What Responsibility do Employers Have To Protect From Sexual Harassment?
Under the Sex Discrimination Act employers have a positive duty to eliminate all forms of discrimination and sexual harassment in the workplace. Employees are legally bound to take all reasonable steps to prevent sexual harassment in the workplace which means their responsibility begins before there has even been a complaint. The positive duty is a legal obligation that was introduced under the Sex Discrimination Act 1984 which prohibits sexual harassment in the workplace. It applies to any ‘persons conducting a business or undertaking’ and ‘employers’ as they are defined in the act.
Employees and businesses have 7 standards they need to meet to satisfy the positive duty which prohibits sexual harassment in a workplace. These 7 standards provide a framework for prevention and response.
- Leadership: Senior leaders are those with responsibilities for the management or governance of a workplace. They may be managers, CEOs, executive leadership teams or executive managers to name a few. These leaders are responsible for understanding their obligations and having up-to-date information on unlawful conduct. They must ensure that the right measures are being taken to prevent and respond to any unlawful conduct like sexual harassment in the workplace. Employees must be able to see that their leaders are visibly committed to ensuring a safe, respectful and inclusive work environment.
- Culture: Businesses and organisations must foster a culture in the workplace that is safe, inclusive and values diversity and gender equality. The culture of a workplace refers to its overall character and includes their values, beliefs, goals and work practices. This culture would be communicated through leadership statements or policies, or even through interactions with colleagues. It sets the parameters of what is and is not acceptable in the workplace.

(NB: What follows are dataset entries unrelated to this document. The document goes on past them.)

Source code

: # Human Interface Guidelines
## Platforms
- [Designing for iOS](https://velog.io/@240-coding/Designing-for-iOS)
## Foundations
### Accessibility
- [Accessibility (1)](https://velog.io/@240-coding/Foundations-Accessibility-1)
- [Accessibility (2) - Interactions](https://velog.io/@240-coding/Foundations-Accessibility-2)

- Knowledge: Knowledge is essential to meet positive duty requirements in the workplace. This includes education, training and policies and providing ongoing opportunities for learning. When staff and leaders are educated, they know what respectful behaviour is, what constitutes unlawful conduct, what causes it and how it occurs.
- Risk Management: When businesses and organisations recognise that unlawful conduct is an equality risk and a health and safety risk, they ensure this risk is managed with a proactive approach to prevention and response. Business owners and managers must take an approach of identifying and assessing the risk of unlawful conduct in the workplace. Once identified, they must take every possible action to eliminate the risk of that conduct occurring in the work environment.
- Support: Organisations and businesses must ensure that the appropriate support is available to staff who experience or witness unlawful conduct like sexual harassment. This includes all workers including managers and those in a position of leadership. To do this, the business must have internal support options available, make sure workers are aware of them, and make support available during the reporting and response period and even after it has concluded.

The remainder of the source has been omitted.